[[ THE DATA, beginning ]]

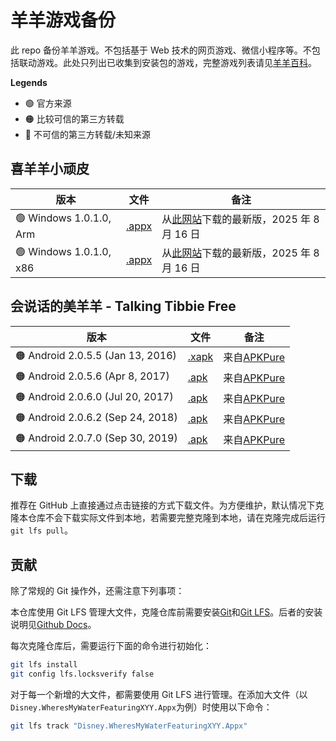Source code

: # 羊羊游戏备份

此 repo 备份羊羊游戏。不包括基于 Web 技术的网页游戏、微信小程序等。不包括联动游戏。此处只列出已收集到安装包的游戏，完整游戏列表请见[羊羊百科](https://xyy.huijiwiki.com/wiki/游戏)。

**Legends**

- 🟢 官方来源
- 🟠 比较可信的第三方转载
- 🔴 不可信的第三方转载/未知来源

## 喜羊羊小顽皮

| 版本                    | 文件                                                                        | 备注                                                                      |
| ----------------------- | --------------------------------------------------------------------------- | ------------------------------------------------------------------------- |
| 🟢 Windows 1.0.1.0, Arm | [.appx](./Disney.WheresMyWaterFeaturingXYY_1.0.1.0_arm__6rarf9sa4v8jt.Appx) | 从[此网站](https://store.rg-adguard.net/)下载的最新版，2025 年 8 月 16 日 |
| 🟢 Windows 1.0.1.0, x86 | [.appx](./Disney.WheresMyWaterFeaturingXYY_1.0.1.0_x86__6rarf9sa4v8jt.Appx) | 从[此网站](https://store.rg-adguard.net/)下载的最新版，2025 年 8 月 16 日 |

## 会说话的美羊羊 - Talking Tibbie Free

| 版本                              | 文件                                                    | 备注                                                                                         |
| --------------------------------- | ------------------------------------------------------- | -------------------------------------------------------------------------------------------- |
| 🟠 Android 2.0.5.5 (Jan 13, 2016) | [.xapk](./Talking%20Tibbie%20Free_2.0.5.5_APKPure.xapk) | 来自[APKPure](https://apkpure.com/talking-tibbie-free/com.gi.talkingtibbie/download/2.0.5.5) |
| 🟠 Android 2.0.5.6 (Apr 8, 2017)  | [.apk](./Talking%20Tibbie%20Free_2.0.5.6_APKPure.apk)   | 来自[APKPure](https://apkpure.com/talking-tibbie-free/com.gi.talkingtibbie/download/2.0.5.6) |
| 🟠 Android 2.0.6.0 (Jul 20, 2017) | [.apk](./Talking%20Tibbie%20Free_2.0.6.0_APKPure.apk)   | 来自[APKPure](https://apkpure.com/talking-tibbie-free/com.gi.talkingtibbie/download/2.0.6.0) |
| 🟠 Android 2.0.6.2 (Sep 24, 2018) | [.apk](./Talking%20Tibbie%20Free_2.0.6.2_APKPure.apk)   | 来自[APKPure](https://apkpure.com/talking-tibbie-free/com.gi.talkingtibbie/download/2.0.6.2) |
| 🟠 Android 2.0.7.0 (Sep 30, 2019) | [.apk](./Talking%20Tibbie%20Free_2.0.7.0_APKPure.apk)   | 来自[APKPure](https://apkpure.com/talking-tibbie-free/com.gi.talkingtibbie/download/2.0.7.0) |

## 下载

推荐在 GitHub 上直接通过点击链接的方式下载文件。为方便维护，默认情况下克隆本仓库不会下载实际文件到本地，若需要完整克隆到本地，请在克隆完成后运行`git lfs pull`。

## 贡献

除了常规的 Git 操作外，还需注意下列事项：

本仓库使用 Git LFS 管理大文件，克隆仓库前需要安装[Git](https://git-scm.com/downloads)和[Git LFS](https://git-lfs.github.com/)。后者的安装说明见[Github Docs](https://docs.github.com/en/repositories/working-with-files/managing-large-files/installing-git-large-file-storage)。

每次克隆仓库后，需要运行下面的命令进行初始化：

```bash
git lfs install
git config lfs.locksverify false
```

对于每一个新增的大文件，都需要使用 Git LFS 进行管理。在添加大文件（以`Disney.WheresMyWaterFeaturingXYY.Appx`为例）时使用以下命令：

```bash
git lfs track "Disney.WheresMyWaterFeaturingXYY.Appx"
```
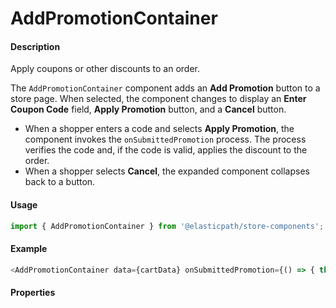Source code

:# AddPromotionContainer

#### Description

Apply coupons or other discounts to an order.

The `AddPromotionContainer` component adds an **Add Promotion** button to a store page. When selected, the component changes to display an **Enter Coupon Code** field, **Apply Promotion** button, and a **Cancel** button.

- When a shopper enters a code and selects **Apply Promotion**, the component invokes the `onSubmittedPromotion` process. The process verifies the code and, if the code is valid, applies the discount to the order.
- When a shopper selects **Cancel**, the expanded component collapses back to a button.

#### Usage

```js
import { AddPromotionContainer } from '@elasticpath/store-components';
```

#### Example

```js
<AddPromotionContainer data={cartData} onSubmittedPromotion={() => { this.fetchCartData(); }} />
```

#### Properties

<!-- PROPS -->
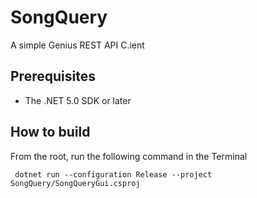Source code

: # SongQuery
A simple Genius REST API C.ient

## Prerequisites
- The .NET 5.0 SDK or later


## How to build
From the root, run the following command in the Terminal

```
 dotnet run --configuration Release --project SongQuery/SongQueryGui.csproj  
 ```
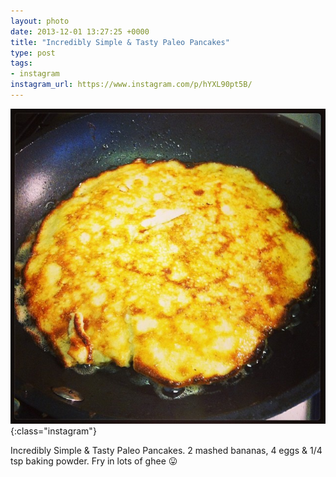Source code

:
 ```yaml
---
layout: photo
date: 2013-12-01 13:27:25 +0000
title: "Incredibly Simple & Tasty Paleo Pancakes"
type: post
tags:
- instagram
instagram_url: https://www.instagram.com/p/hYXL90pt5B/
---
```


![Instagram - hYXL90pt5B](/img/hYXL90pt5B.jpg){:class="instagram"}

Incredibly Simple & Tasty Paleo Pancakes. 2 mashed bananas, 4 eggs & 1/4 tsp baking powder. Fry in lots of ghee 😛
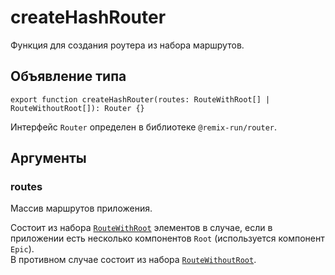 # createHashRouter
Функция для создания роутера из набора маршрутов.

## Объявление типа
```tsx
export function createHashRouter(routes: RouteWithRoot[] | RouteWithoutRoot[]): Router {}
```

Интерфейс `Router` определен в библиотеке `@remix-run/router`.

## Аргументы
### routes
Массив маршрутов приложения.

Состоит из набора [`RouteWithRoot`](route-with-root.md) элементов в случае,
если в приложении есть несколько компонентов `Root` (используется компонент `Epic`).\
В противном случае состоит из набора [`RouteWithoutRoot`](route-without-root.md).
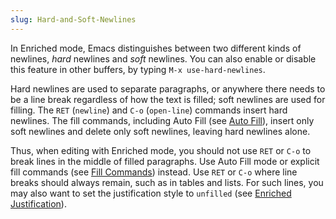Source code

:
 ```yaml
---
slug: Hard-and-Soft-Newlines
---
```


In Enriched mode, Emacs distinguishes between two different kinds of newlines, *hard* newlines and *soft* newlines. You can also enable or disable this feature in other buffers, by typing `M-x use-hard-newlines`.

Hard newlines are used to separate paragraphs, or anywhere there needs to be a line break regardless of how the text is filled; soft newlines are used for filling. The `RET` (`newline`) and `C-o` (`open-line`) commands insert hard newlines. The fill commands, including Auto Fill (see [Auto Fill](Auto-Fill)), insert only soft newlines and delete only soft newlines, leaving hard newlines alone.

Thus, when editing with Enriched mode, you should not use `RET` or `C-o` to break lines in the middle of filled paragraphs. Use Auto Fill mode or explicit fill commands (see [Fill Commands](Fill-Commands)) instead. Use `RET` or `C-o` where line breaks should always remain, such as in tables and lists. For such lines, you may also want to set the justification style to `unfilled` (see [Enriched Justification](Enriched-Justification)).
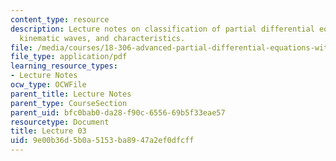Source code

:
 ```yaml
---
content_type: resource
description: Lecture notes on classification of partial differential equations, examples,
  kinematic waves, and characteristics.
file: /media/courses/18-306-advanced-partial-differential-equations-with-applications-fall-2009/9e00b36d5b0a5153ba8947a2ef0dfcff_MIT18_306f09_lec03.pdf
file_type: application/pdf
learning_resource_types:
- Lecture Notes
ocw_type: OCWFile
parent_title: Lecture Notes
parent_type: CourseSection
parent_uid: bfc0bab0-da28-f90c-6556-69b5f33eae57
resourcetype: Document
title: Lecture 03
uid: 9e00b36d-5b0a-5153-ba89-47a2ef0dfcff
---
```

[[ THE DATA, end ]]

#### ACTIVITY
Apart from its pictures, the data is to be repeated exactly.

#### TASK SOLUTION
Source code

: # 羊羊游戏备份

此 repo 备份羊羊游戏。不包括基于 Web 技术的网页游戏、微信小程序等。不包括联动游戏。此处只列出已收集到安装包的游戏，完整游戏列表请见[羊羊百科](https://xyy.huijiwiki.com/wiki/游戏)。

**Legends**

- 🟢 官方来源
- 🟠 比较可信的第三方转载
- 🔴 不可信的第三方转载/未知来源

## 喜羊羊小顽皮

| 版本                    | 文件                                                                        | 备注                                                                      |
| ----------------------- | --------------------------------------------------------------------------- | ------------------------------------------------------------------------- |
| 🟢 Windows 1.0.1.0, Arm | [.appx](./Disney.WheresMyWaterFeaturingXYY_1.0.1.0_arm__6rarf9sa4v8jt.Appx) | 从[此网站](https://store.rg-adguard.net/)下载的最新版，2025 年 8 月 16 日 |
| 🟢 Windows 1.0.1.0, x86 | [.appx](./Disney.WheresMyWaterFeaturingXYY_1.0.1.0_x86__6rarf9sa4v8jt.Appx) | 从[此网站](https://store.rg-adguard.net/)下载的最新版，2025 年 8 月 16 日 |

## 会说话的美羊羊 - Talking Tibbie Free

| 版本                              | 文件                                                    | 备注                                                                                         |
| --------------------------------- | ------------------------------------------------------- | -------------------------------------------------------------------------------------------- |
| 🟠 Android 2.0.5.5 (Jan 13, 2016) | [.xapk](./Talking%20Tibbie%20Free_2.0.5.5_APKPure.xapk) | 来自[APKPure](https://apkpure.com/talking-tibbie-free/com.gi.talkingtibbie/download/2.0.5.5) |
| 🟠 Android 2.0.5.6 (Apr 8, 2017)  | [.apk](./Talking%20Tibbie%20Free_2.0.5.6_APKPure.apk)   | 来自[APKPure](https://apkpure.com/talking-tibbie-free/com.gi.talkingtibbie/download/2.0.5.6) |
| 🟠 Android 2.0.6.0 (Jul 20, 2017) | [.apk](./Talking%20Tibbie%20Free_2.0.6.0_APKPure.apk)   | 来自[APKPure](https://apkpure.com/talking-tibbie-free/com.gi.talkingtibbie/download/2.0.6.0) |
| 🟠 Android 2.0.6.2 (Sep 24, 2018) | [.apk](./Talking%20Tibbie%20Free_2.0.6.2_APKPure.apk)   | 来自[APKPure](https://apkpure.com/talking-tibbie-free/com.gi.talkingtibbie/download/2.0.6.2) |
| 🟠 Android 2.0.7.0 (Sep 30, 2019) | [.apk](./Talking%20Tibbie%20Free_2.0.7.0_APKPure.apk)   | 来自[APKPure](https://apkpure.com/talking-tibbie-free/com.gi.talkingtibbie/download/2.0.7.0) |

## 下载

推荐在 GitHub 上直接通过点击链接的方式下载文件。为方便维护，默认情况下克隆本仓库不会下载实际文件到本地，若需要完整克隆到本地，请在克隆完成后运行`git lfs pull`。

## 贡献

除了常规的 Git 操作外，还需注意下列事项：

本仓库使用 Git LFS 管理大文件，克隆仓库前需要安装[Git](https://git-scm.com/downloads)和[Git LFS](https://git-lfs.github.com/)。后者的安装说明见[Github Docs](https://docs.github.com/en/repositories/working-with-files/managing-large-files/installing-git-large-file-storage)。

每次克隆仓库后，需要运行下面的命令进行初始化：

```bash
git lfs install
git config lfs.locksverify false
```

对于每一个新增的大文件，都需要使用 Git LFS 进行管理。在添加大文件（以`Disney.WheresMyWaterFeaturingXYY.Appx`为例）时使用以下命令：

```bash
git lfs track "Disney.WheresMyWaterFeaturingXYY.Appx"
```
Source code

:# AddPromotionContainer

#### Description

Apply coupons or other discounts to an order.

The `AddPromotionContainer` component adds an **Add Promotion** button to a store page. When selected, the component changes to display an **Enter Coupon Code** field, **Apply Promotion** button, and a **Cancel** button.

- When a shopper enters a code and selects **Apply Promotion**, the component invokes the `onSubmittedPromotion` process. The process verifies the code and, if the code is valid, applies the discount to the order.
- When a shopper selects **Cancel**, the expanded component collapses back to a button.

#### Usage

```js
import { AddPromotionContainer } from '@elasticpath/store-components';
```

#### Example

```js
<AddPromotionContainer data={cartData} onSubmittedPromotion={() => { this.fetchCartData(); }} />
```

#### Properties

<!-- PROPS -->
Source code

: # SongQuery
A simple Genius REST API C.ient

## Prerequisites
- The .NET 5.0 SDK or later


## How to build
From the root, run the following command in the Terminal

```
 dotnet run --configuration Release --project SongQuery/SongQueryGui.csproj  
 ```
Source code

:
 ```yaml
---
layout: photo
date: 2013-12-01 13:27:25 +0000
title: "Incredibly Simple & Tasty Paleo Pancakes"
type: post
tags:
- instagram
instagram_url: https://www.instagram.com/p/hYXL90pt5B/
---
```


![Instagram - hYXL90pt5B](/img/hYXL90pt5B.jpg){:class="instagram"}

Incredibly Simple & Tasty Paleo Pancakes. 2 mashed bananas, 4 eggs & 1/4 tsp baking powder. Fry in lots of ghee 😛
 # createHashRouter
Функция для создания роутера из набора маршрутов.

## Объявление типа
```tsx
export function createHashRouter(routes: RouteWithRoot[] | RouteWithoutRoot[]): Router {}
```

Интерфейс `Router` определен в библиотеке `@remix-run/router`.

## Аргументы
### routes
Массив маршрутов приложения.

Состоит из набора [`RouteWithRoot`](route-with-root.md) элементов в случае,
если в приложении есть несколько компонентов `Root` (используется компонент `Epic`).\
В противном случае состоит из набора [`RouteWithoutRoot`](route-without-root.md).
Source code

:
 ```yaml
---
slug: Hard-and-Soft-Newlines
---
```


In Enriched mode, Emacs distinguishes between two different kinds of newlines, *hard* newlines and *soft* newlines. You can also enable or disable this feature in other buffers, by typing `M-x use-hard-newlines`.

Hard newlines are used to separate paragraphs, or anywhere there needs to be a line break regardless of how the text is filled; soft newlines are used for filling. The `RET` (`newline`) and `C-o` (`open-line`) commands insert hard newlines. The fill commands, including Auto Fill (see [Auto Fill](Auto-Fill)), insert only soft newlines and delete only soft newlines, leaving hard newlines alone.

Thus, when editing with Enriched mode, you should not use `RET` or `C-o` to break lines in the middle of filled paragraphs. Use Auto Fill mode or explicit fill commands (see [Fill Commands](Fill-Commands)) instead. Use `RET` or `C-o` where line breaks should always remain, such as in tables and lists. For such lines, you may also want to set the justification style to `unfilled` (see [Enriched Justification](Enriched-Justification)).
Source code

:
 ```yaml
---
content_type: resource
description: Lecture notes on classification of partial differential equations, examples,
  kinematic waves, and characteristics.
file: /media/courses/18-306-advanced-partial-differential-equations-with-applications-fall-2009/9e00b36d5b0a5153ba8947a2ef0dfcff_MIT18_306f09_lec03.pdf
file_type: application/pdf
learning_resource_types:
- Lecture Notes
ocw_type: OCWFile
parent_title: Lecture Notes
parent_type: CourseSection
parent_uid: bfc0bab0-da28-f90c-6556-69b5f33eae57
resourcetype: Document
title: Lecture 03
uid: 9e00b36d-5b0a-5153-ba89-47a2ef0dfcff
---
```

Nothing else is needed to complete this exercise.